Boys - Alistair, Colwyn, Emrys, Tobin


Hoping you all have some thoughts/suggestions for narrowing these down a bit. Not looking for more ideas right now. Middle names will be family names.



October 3, 2018 3:00 AM

I like the girls in this order Matilda, Freya, Hazel, Beatrix then Adelaide

Boys Alistair,   Tobin,  Emrys, Colwyn

To narrow down look at what works with surname,  what is easier to spell and pronounce,  doesnt have same initial as another family member,  is it well known?


October 3, 2018 3:15 AM

Thanks. I believe all of these names are ok with our surname, which starts with W and rhymes with ear. None of them have problems with repeated initials, spelling or pronunciation that I can tell. We've narrowed it down to names we feel work well and would be comfortable using. Now it's more a matter of finding the right fit I guess, but part of the reason I asked for feedback is that there may be problems I haven't noticed - in which case I hope someone will point them out.

October 3, 2018 9:16 AM

From experience, I can tell you my E's name is almost never pronounced correctly on the first try in the Midwest. People generally want it to sound like the plural of Emery, with stress on the second syllable (em-REEZ). Some people even stick a third, unstressed syllable in the middle (Emma-REEZ). 
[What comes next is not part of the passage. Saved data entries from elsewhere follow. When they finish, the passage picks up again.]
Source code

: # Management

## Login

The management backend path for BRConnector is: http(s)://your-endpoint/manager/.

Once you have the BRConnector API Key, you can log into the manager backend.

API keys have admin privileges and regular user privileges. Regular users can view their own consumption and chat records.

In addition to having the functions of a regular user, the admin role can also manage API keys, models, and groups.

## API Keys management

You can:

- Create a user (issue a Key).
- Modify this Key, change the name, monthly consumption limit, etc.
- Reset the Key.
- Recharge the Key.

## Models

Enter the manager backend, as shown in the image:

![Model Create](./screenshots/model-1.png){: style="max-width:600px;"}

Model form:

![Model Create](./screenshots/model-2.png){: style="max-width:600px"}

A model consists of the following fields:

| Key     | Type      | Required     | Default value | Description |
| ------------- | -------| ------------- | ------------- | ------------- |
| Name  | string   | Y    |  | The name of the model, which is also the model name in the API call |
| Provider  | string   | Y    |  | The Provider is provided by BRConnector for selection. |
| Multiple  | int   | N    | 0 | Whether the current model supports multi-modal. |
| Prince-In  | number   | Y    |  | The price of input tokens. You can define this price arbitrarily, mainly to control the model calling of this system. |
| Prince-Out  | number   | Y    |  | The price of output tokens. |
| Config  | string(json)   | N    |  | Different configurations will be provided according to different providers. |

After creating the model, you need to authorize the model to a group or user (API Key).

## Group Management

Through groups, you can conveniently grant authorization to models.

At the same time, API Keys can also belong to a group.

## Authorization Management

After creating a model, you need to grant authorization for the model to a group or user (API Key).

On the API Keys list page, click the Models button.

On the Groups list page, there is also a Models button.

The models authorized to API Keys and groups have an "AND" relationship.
It's not hard to correct, and obviously I love the name regardless, but wasn't something I would have predicted before bestowing the name. Of course your experience may differ, especially depending on how popular Emery is in your neck of the woods (it's trending pretty strongly around here). And I expect it will  get better if/when the name itself becomes more popular.

Also, I remember discussion here that Alistair can cause pronunciation problems in terms of stare vs stir in the last syllable. One of our regulars has a child with this name, so hopefully they'll chime in.

October 3, 2018 1:35 PM

That's good to know about Emrys. I haven't met any little Emery's around here, or heard it on the playground, so I don't think it's that popular locally. I'm in the Pacific NW so that may have some effect on pronunciation. 

For Alistair I feel like the stare vs stir pronunciations are more to do with the same name said differently by people with different accents or speech patterns. It wouldn't bother me, but it's good to be aware of.

October 5, 2018 6:43 AM

I really like Emrys (it's on my longer list). What pronunciation are you hoping for Lturtle? I'm Aussie so I think here it would be more em-riss but I've not met one in real life to be sure.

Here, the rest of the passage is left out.